実際「真珠採り」というオペラは、オペラ作品として歌劇場で上演される事は、めったにありませんが、アリアや二重唱は、オペラ歌手のコンサートなどではよく取り上げられるし、アリア集等の楽譜でも、このオペラのアリアはよく収録されるほどに有名ではあります。とりわけ、テノールアリアである「耳に残るは君の歌声」は「真珠採りのタンゴ」としてポピュラーソングとしてリメイクされているくらいに有名なアリアです。
つまりビゼーの「真珠採り」は、アリアや二重唱は有名だけれど、オペラ全曲の上演は滅多にしないというタイプのオペラです。似たようなタイプのオペラに、チレア作曲の「アルルの女」とか、マスカーニ作曲の「友人フリッツ」などがあげられます。「アルルの女」はテノールアリアである「フェデリコの嘆き」ばかりが歌われますし、「友人フリッツ」は「さくらんぼの二重唱」ばかりが歌われます。
そんな、滅多にオペラ上演されない「真珠採り」をメトが上演し、それをライブビューイングで流すというのですから、コレを見に行かないと言う手はありえないわけです。

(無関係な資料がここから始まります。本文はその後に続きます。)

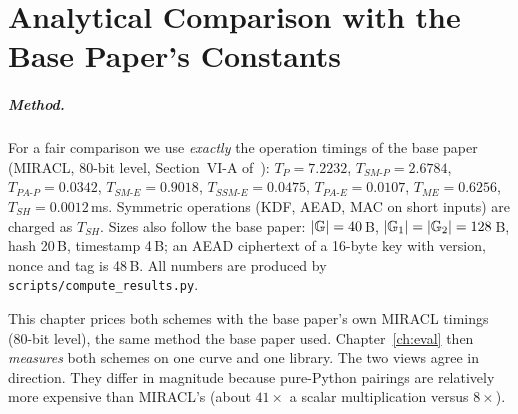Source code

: \chapter{Analytical Comparison with the Base Paper's Constants}\label{sec:perf}
\paragraph{Method.} For a fair comparison we use \emph{exactly} the operation timings of the base paper (MIRACL, 80-bit level, Section~VI-A of~\cite{base}):
$T_P=7.2232$, $T_{SM\text{-}P}=2.6784$, $T_{PA\text{-}P}=0.0342$, $T_{SM\text{-}E}=0.9018$, $T_{SSM\text{-}E}=0.0475$, $T_{PA\text{-}E}=0.0107$,
$T_{ME}=0.6256$, $T_{SH}=0.0012$\,ms. Symmetric operations (KDF, AEAD, MAC on short inputs) are charged as $T_{SH}$. Sizes also follow the base paper:
$|\G|=40$\,B, $|\G_1|=|\G_2|=128$\,B, hash 20\,B, timestamp 4\,B; an AEAD ciphertext of a 16-byte key with version, nonce and tag is 48\,B. All numbers are produced by
\texttt{scripts/compute\_results.py}.
\begin{keybox}[title={How this chapter relates to Chapter~\ref{ch:eval}}]
This chapter prices both schemes with the base paper's own MIRACL timings (80-bit level), the same method the base paper used. Chapter~\ref{ch:eval} then
\emph{measures} both schemes on one curve and one library. The two views agree in direction. They differ in magnitude because pure-Python pairings are
relatively more expensive than MIRACL's (about $41\times$ a scalar multiplication versus $8\times$).
\end{keybox}

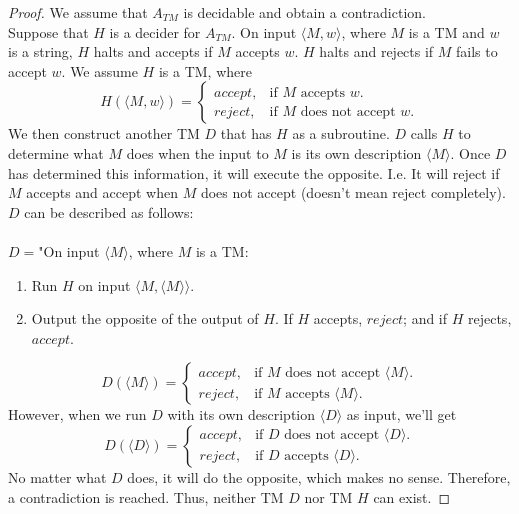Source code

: \documentclass[11pt]{article}
\theoremstyle{definition}
\begin{document}
\begin{proof}
We assume that $A_{TM}$ is decidable and obtain a contradiction.\\
Suppose that $H$ is a decider for $A_{TM}$. On input $\langle M,w\rangle$, where $M$ is a TM and $w$ is a string, $H$ halts and accepts if $M$ accepts $w$. $H$ halts and rejects if $M$ fails to accept $w$. We assume $H$ is a TM, where
\begin{equation}
  H(\langle M,w\rangle)=\begin{cases}
    accept, & \text{if $M$ accepts $w$}.\\
    reject, & \text{if $M$ does not accept $w$}.
  \end{cases}
\end{equation}
We then construct another TM $D$ that has $H$ as a subroutine. $D$ calls $H$ to determine what $M$ does when the input to $M$ is its own description $\langle M \rangle$. Once $D$ has determined this information, it will execute the opposite. I.e. It will reject if $M$ accepts and accept when $M$ does not accept (doesn't mean reject completely). $D$ can be described as follows:\\\\
$D = $"On input $\langle M \rangle$, where $M$ is a TM:\\
\begin{enumerate}
    \item Run $H$ on input $\langle M,\langle M \rangle\rangle$.
    \item Output the opposite of the output of $H$. If $H$ accepts, $reject$; and if $H$ rejects, $accept$.
\end{enumerate}
\begin{equation}
  D(\langle M\rangle)=\begin{cases}
    accept, & \text{if $M$ does not accept $\langle M\rangle$}.\\
    reject, & \text{if $M$ accepts $\langle M\rangle$}.
  \end{cases}
\end{equation}
However, when we run $D$ with its own description $\langle D\rangle$ as input, we'll get \begin{equation}
  D(\langle D\rangle)=\begin{cases}
    accept, & \text{if $D$ does not accept $\langle D\rangle$}.\\
    reject, & \text{if $D$ accepts $\langle D\rangle$}.
  \end{cases}
\end{equation}
No matter what $D$ does, it will do the opposite, which makes no sense. Therefore, a contradiction is reached. Thus, neither TM $D$ nor TM $H$ can exist. 
\end{proof}
\end{document}
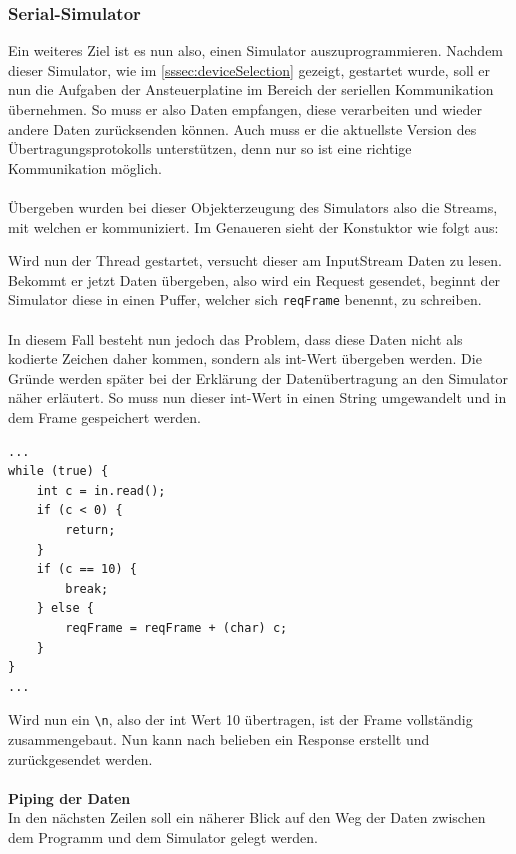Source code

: \subsubsection{Serial-Simulator}\label{sssec:serialSim}
Ein weiteres Ziel ist es nun also, einen Simulator auszuprogrammieren.
Nachdem dieser Simulator, wie im \autoref{sssec:deviceSelection} gezeigt, gestartet wurde, soll er nun die Aufgaben der Ansteuerplatine im Bereich der seriellen Kommunikation übernehmen.
So muss er also Daten empfangen, diese verarbeiten und wieder andere Daten zurücksenden können.
Auch muss er die aktuellste Version des Übertragungsprotokolls unterstützen, denn nur so ist eine richtige Kommunikation möglich.\\\\
Übergeben wurden bei dieser Objekterzeugung des Simulators also die Streams, mit welchen er kommuniziert.
Im Genaueren sieht der Konstuktor wie folgt aus:

Wird nun der Thread gestartet, versucht dieser am InputStream Daten zu lesen.
Bekommt er jetzt Daten übergeben, also wird ein Request gesendet, beginnt der Simulator diese in einen Puffer, welcher sich \lstinline[style=java]{reqFrame} benennt, zu schreiben.\\\\
In diesem Fall besteht nun jedoch das Problem, dass diese Daten nicht als kodierte Zeichen daher kommen, sondern als int-Wert übergeben werden.
Die Gründe werden später bei der Erklärung der Datenübertragung an den Simulator näher erläutert.
So muss nun dieser int-Wert in einen String umgewandelt und in dem Frame gespeichert werden.
\begin{lstlisting}[style=java,caption=Teilabschnitt Methode run(),label=stringParse]
...
while (true) {
    int c = in.read();
    if (c < 0) {
        return;
    }
    if (c == 10) {
        break;
    } else {
        reqFrame = reqFrame + (char) c;
    }
}
...
\end{lstlisting}
Wird nun ein \verb!\n!, also der int Wert 10 übertragen, ist der Frame vollständig zusammengebaut.
Nun kann nach belieben ein Response erstellt und zurückgesendet werden.\\\\
\textbf{Piping der Daten}\\
In den nächsten Zeilen soll ein näherer Blick auf den Weg der Daten zwischen dem Programm und dem Simulator gelegt werden.\\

実際、メトでは、このオペラ、100年ぶりの上演なんだそうです。いやあ、ほんと、久しぶりなんですね。ちなみに、前回のテノールは、エンリコ・カルーソーだったそうで…もはや伝説の領域だよなあ。
で、そのメトの「真珠採り」の上演ですが、これがなかなか良かったんですよ。さすがはビゼーと言うべきでしょう、ほぼ捨て曲無し! どの場面で切り取っても、素敵な音楽なんだな、これが。演出もなかなかに手が込んでいて、素晴らしかったです。本来の時代設定はいつだか知らないけれど、今回の上演版では、時代は現代で、ズルガのオフィスには、普通にテレビや冷蔵庫にパソコンがありました。

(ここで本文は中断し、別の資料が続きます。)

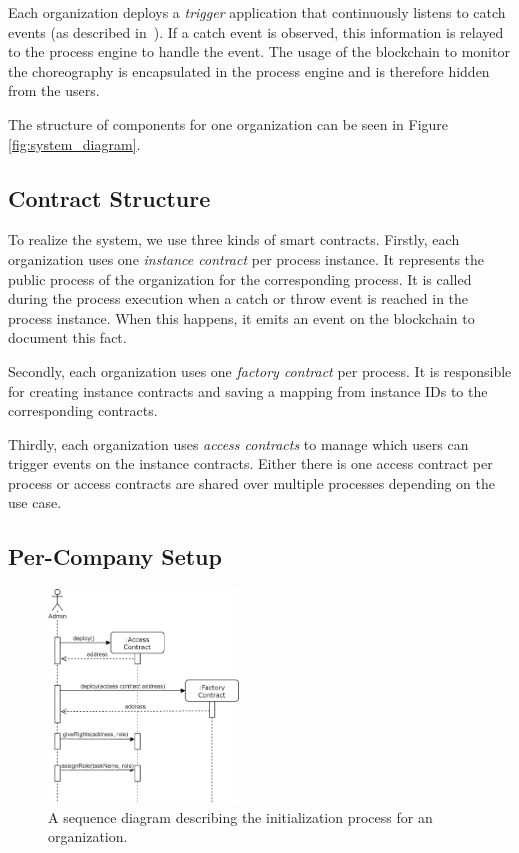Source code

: \documentclass[runningheads]{llncs}
\begin{document}
Each organization deploys a \emph{trigger} application that continuously listens to catch events (as described in~\cite{weber2016untrusted}).
If a catch event is observed, this information is relayed to the process engine to handle the event.
The usage of the blockchain to monitor the choreography is encapsulated in the process engine and is therefore hidden from the users.

The structure of components for one organization can be seen in Figure \ref{fig:system_diagram}.

\subsection{Contract Structure}
To realize the system, we use three kinds of smart contracts.
Firstly, each organization uses one \emph{instance contract} per process instance.
It represents the public process of the organization for the corresponding process.
It is called during the process execution when a catch or throw event is reached in the process instance.
When this happens, it emits an event on the blockchain to document this fact.

Secondly, each organization uses one \emph{factory contract} per process.
It is responsible for creating instance contracts and saving a mapping from instance IDs to the corresponding contracts.

Thirdly, each organization uses \emph{access contracts} to manage which users can trigger events on the instance contracts.
Either there is one access contract per process or access contracts are shared over multiple processes depending on the use case.

\subsection{Per-Company Setup}
\begin{figure}
	\centering
	\includegraphics[width=0.45\textwidth]{fig/initialization.eps}
	\caption{A sequence diagram describing the initialization process for an organization.}
	\label{fig:initialization}
\end{figure}
\end{document}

あえて言えば、ストーリーは陳腐と言うか、まあオペラ台本にありそうな、テノールとバリトンの恋の鞘当て物語で、良くもなければ悪くもなしというわけで、なぜこの作品が100年もの間、お蔵に入っていたのかを考えた場合、少なくとも、陳腐な脚本のせいではないだろうと思ったくらいに、平凡なストーリーだったわけです。
じゃあ、100年にも渡るお蔵入りとなった原因はどこにあるのか…と言えば、私が思うに原因は2つ。“歌唱の難易度”と“舞台装置”じゃないかって思います。
まず最初の“歌唱の難易度”だけれど、この「真珠採り」で歌われる数々の歌は、実にメロディアスで美しい反面、私のような素人が聞いても「こりゃあ、歌うのが大変だなあ」と看破できるほどに、分かりやすい難曲揃いなんですよ。特にソプラノとテノールは大変だと思います。ソプラノは、椿姫を歌い切るような、パワーのあるコロラトゥーラじゃないと厳しいし、テノールは、ドニゼッティやベッリーニを歌えるような超高音を持った歌手じゃないと厳しいです。今の時代だから、そういったソプラノやテノールも揃えられるけれど、ちょっと前までのオペラ界では、そういった声種の歌手は極めて少なかったわけで、そりゃあ、なかなか歌劇場での上演に至らなかったというのも分かります。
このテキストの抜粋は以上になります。